Plain-text document sources:
==============================

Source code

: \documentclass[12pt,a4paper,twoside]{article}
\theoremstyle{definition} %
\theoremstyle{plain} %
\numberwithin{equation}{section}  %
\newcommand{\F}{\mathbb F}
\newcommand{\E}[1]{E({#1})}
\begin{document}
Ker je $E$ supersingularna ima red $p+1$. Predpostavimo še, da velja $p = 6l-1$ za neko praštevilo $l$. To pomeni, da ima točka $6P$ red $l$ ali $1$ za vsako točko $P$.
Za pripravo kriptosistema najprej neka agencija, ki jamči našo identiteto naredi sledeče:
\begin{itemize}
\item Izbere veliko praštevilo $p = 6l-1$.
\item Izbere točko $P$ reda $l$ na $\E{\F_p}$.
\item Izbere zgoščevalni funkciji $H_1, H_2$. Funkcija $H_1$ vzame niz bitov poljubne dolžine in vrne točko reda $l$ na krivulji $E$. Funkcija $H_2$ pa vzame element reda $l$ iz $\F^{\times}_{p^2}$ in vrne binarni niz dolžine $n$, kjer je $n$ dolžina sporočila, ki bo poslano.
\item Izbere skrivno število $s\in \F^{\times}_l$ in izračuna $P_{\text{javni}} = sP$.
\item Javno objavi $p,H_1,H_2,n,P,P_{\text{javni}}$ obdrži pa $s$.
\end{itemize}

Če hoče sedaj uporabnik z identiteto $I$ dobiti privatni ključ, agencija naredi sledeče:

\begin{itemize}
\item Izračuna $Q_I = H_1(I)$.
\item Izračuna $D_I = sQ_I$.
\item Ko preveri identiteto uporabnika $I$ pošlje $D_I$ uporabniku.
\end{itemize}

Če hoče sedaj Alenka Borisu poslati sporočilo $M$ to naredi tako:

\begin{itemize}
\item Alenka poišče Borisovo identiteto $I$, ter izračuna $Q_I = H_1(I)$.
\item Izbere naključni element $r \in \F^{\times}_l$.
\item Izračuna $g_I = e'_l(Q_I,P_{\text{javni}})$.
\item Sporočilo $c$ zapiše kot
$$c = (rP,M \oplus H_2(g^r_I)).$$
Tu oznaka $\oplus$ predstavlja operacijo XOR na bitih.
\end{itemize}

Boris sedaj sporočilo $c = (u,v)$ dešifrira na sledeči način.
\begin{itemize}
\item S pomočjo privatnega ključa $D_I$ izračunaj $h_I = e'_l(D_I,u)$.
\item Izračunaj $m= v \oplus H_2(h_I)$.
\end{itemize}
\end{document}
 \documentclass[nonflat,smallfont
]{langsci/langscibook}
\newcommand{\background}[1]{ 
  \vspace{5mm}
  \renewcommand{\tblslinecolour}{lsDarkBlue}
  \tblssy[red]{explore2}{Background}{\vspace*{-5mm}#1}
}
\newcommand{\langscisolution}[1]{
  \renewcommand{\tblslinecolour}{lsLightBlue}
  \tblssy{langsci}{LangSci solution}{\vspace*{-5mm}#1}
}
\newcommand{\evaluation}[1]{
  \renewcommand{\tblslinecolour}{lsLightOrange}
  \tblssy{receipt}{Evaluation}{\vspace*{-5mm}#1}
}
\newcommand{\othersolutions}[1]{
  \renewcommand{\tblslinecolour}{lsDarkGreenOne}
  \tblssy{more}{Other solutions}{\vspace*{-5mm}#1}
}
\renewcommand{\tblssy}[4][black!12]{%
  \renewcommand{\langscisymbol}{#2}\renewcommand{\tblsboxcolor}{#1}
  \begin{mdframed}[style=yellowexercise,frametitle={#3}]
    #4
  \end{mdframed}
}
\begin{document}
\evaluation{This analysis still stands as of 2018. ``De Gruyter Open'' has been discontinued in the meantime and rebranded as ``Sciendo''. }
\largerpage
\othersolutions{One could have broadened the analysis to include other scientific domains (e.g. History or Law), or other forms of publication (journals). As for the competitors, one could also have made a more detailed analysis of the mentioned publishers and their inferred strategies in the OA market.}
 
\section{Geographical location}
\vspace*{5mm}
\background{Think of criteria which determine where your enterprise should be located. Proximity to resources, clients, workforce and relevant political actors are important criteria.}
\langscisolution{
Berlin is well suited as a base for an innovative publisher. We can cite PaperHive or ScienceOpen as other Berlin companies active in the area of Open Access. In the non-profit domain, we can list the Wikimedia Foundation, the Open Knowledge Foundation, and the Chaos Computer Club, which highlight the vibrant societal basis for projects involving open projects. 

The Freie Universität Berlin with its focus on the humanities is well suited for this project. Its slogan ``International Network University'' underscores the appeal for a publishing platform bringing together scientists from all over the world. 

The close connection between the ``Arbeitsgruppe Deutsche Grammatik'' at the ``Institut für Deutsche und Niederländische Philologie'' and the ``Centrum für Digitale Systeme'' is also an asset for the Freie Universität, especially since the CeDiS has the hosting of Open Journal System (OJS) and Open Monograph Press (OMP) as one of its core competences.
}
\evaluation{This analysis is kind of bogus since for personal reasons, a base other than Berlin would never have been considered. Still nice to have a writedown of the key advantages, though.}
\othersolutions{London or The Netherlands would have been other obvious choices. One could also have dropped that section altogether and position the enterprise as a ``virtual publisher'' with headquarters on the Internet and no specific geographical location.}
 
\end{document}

==============================

• **TO DO**
From the first line to the last, set down every record exactly as written above.

• **WRITTEN RESPONSE**
Source code

: \documentclass[12pt,a4paper,twoside]{article}
\theoremstyle{definition} %
\theoremstyle{plain} %
\numberwithin{equation}{section}  %
\newcommand{\F}{\mathbb F}
\newcommand{\E}[1]{E({#1})}
\begin{document}
Ker je $E$ supersingularna ima red $p+1$. Predpostavimo še, da velja $p = 6l-1$ za neko praštevilo $l$. To pomeni, da ima točka $6P$ red $l$ ali $1$ za vsako točko $P$.
Za pripravo kriptosistema najprej neka agencija, ki jamči našo identiteto naredi sledeče:
\begin{itemize}
\item Izbere veliko praštevilo $p = 6l-1$.
\item Izbere točko $P$ reda $l$ na $\E{\F_p}$.
\item Izbere zgoščevalni funkciji $H_1, H_2$. Funkcija $H_1$ vzame niz bitov poljubne dolžine in vrne točko reda $l$ na krivulji $E$. Funkcija $H_2$ pa vzame element reda $l$ iz $\F^{\times}_{p^2}$ in vrne binarni niz dolžine $n$, kjer je $n$ dolžina sporočila, ki bo poslano.
\item Izbere skrivno število $s\in \F^{\times}_l$ in izračuna $P_{\text{javni}} = sP$.
\item Javno objavi $p,H_1,H_2,n,P,P_{\text{javni}}$ obdrži pa $s$.
\end{itemize}

Če hoče sedaj uporabnik z identiteto $I$ dobiti privatni ključ, agencija naredi sledeče:

\begin{itemize}
\item Izračuna $Q_I = H_1(I)$.
\item Izračuna $D_I = sQ_I$.
\item Ko preveri identiteto uporabnika $I$ pošlje $D_I$ uporabniku.
\end{itemize}

Če hoče sedaj Alenka Borisu poslati sporočilo $M$ to naredi tako:

\begin{itemize}
\item Alenka poišče Borisovo identiteto $I$, ter izračuna $Q_I = H_1(I)$.
\item Izbere naključni element $r \in \F^{\times}_l$.
\item Izračuna $g_I = e'_l(Q_I,P_{\text{javni}})$.
\item Sporočilo $c$ zapiše kot
$$c = (rP,M \oplus H_2(g^r_I)).$$
Tu oznaka $\oplus$ predstavlja operacijo XOR na bitih.
\end{itemize}

Boris sedaj sporočilo $c = (u,v)$ dešifrira na sledeči način.
\begin{itemize}
\item S pomočjo privatnega ključa $D_I$ izračunaj $h_I = e'_l(D_I,u)$.
\item Izračunaj $m= v \oplus H_2(h_I)$.
\end{itemize}
\end{document}
 \documentclass[nonflat,smallfont
]{langsci/langscibook}
\newcommand{\background}[1]{ 
  \vspace{5mm}
  \renewcommand{\tblslinecolour}{lsDarkBlue}
  \tblssy[red]{explore2}{Background}{\vspace*{-5mm}#1}
}
\newcommand{\langscisolution}[1]{
  \renewcommand{\tblslinecolour}{lsLightBlue}
  \tblssy{langsci}{LangSci solution}{\vspace*{-5mm}#1}
}
\newcommand{\evaluation}[1]{
  \renewcommand{\tblslinecolour}{lsLightOrange}
  \tblssy{receipt}{Evaluation}{\vspace*{-5mm}#1}
}
\newcommand{\othersolutions}[1]{
  \renewcommand{\tblslinecolour}{lsDarkGreenOne}
  \tblssy{more}{Other solutions}{\vspace*{-5mm}#1}
}
\renewcommand{\tblssy}[4][black!12]{%
  \renewcommand{\langscisymbol}{#2}\renewcommand{\tblsboxcolor}{#1}
  \begin{mdframed}[style=yellowexercise,frametitle={#3}]
    #4
  \end{mdframed}
}
\begin{document}
\evaluation{This analysis still stands as of 2018. ``De Gruyter Open'' has been discontinued in the meantime and rebranded as ``Sciendo''. }
\largerpage
\othersolutions{One could have broadened the analysis to include other scientific domains (e.g. History or Law), or other forms of publication (journals). As for the competitors, one could also have made a more detailed analysis of the mentioned publishers and their inferred strategies in the OA market.}
 
\section{Geographical location}
\vspace*{5mm}
\background{Think of criteria which determine where your enterprise should be located. Proximity to resources, clients, workforce and relevant political actors are important criteria.}
\langscisolution{
Berlin is well suited as a base for an innovative publisher. We can cite PaperHive or ScienceOpen as other Berlin companies active in the area of Open Access. In the non-profit domain, we can list the Wikimedia Foundation, the Open Knowledge Foundation, and the Chaos Computer Club, which highlight the vibrant societal basis for projects involving open projects. 

The Freie Universität Berlin with its focus on the humanities is well suited for this project. Its slogan ``International Network University'' underscores the appeal for a publishing platform bringing together scientists from all over the world. 

The close connection between the ``Arbeitsgruppe Deutsche Grammatik'' at the ``Institut für Deutsche und Niederländische Philologie'' and the ``Centrum für Digitale Systeme'' is also an asset for the Freie Universität, especially since the CeDiS has the hosting of Open Journal System (OJS) and Open Monograph Press (OMP) as one of its core competences.
}
\evaluation{This analysis is kind of bogus since for personal reasons, a base other than Berlin would never have been considered. Still nice to have a writedown of the key advantages, though.}
\othersolutions{London or The Netherlands would have been other obvious choices. One could also have dropped that section altogether and position the enterprise as a ``virtual publisher'' with headquarters on the Internet and no specific geographical location.}
 
\end{document}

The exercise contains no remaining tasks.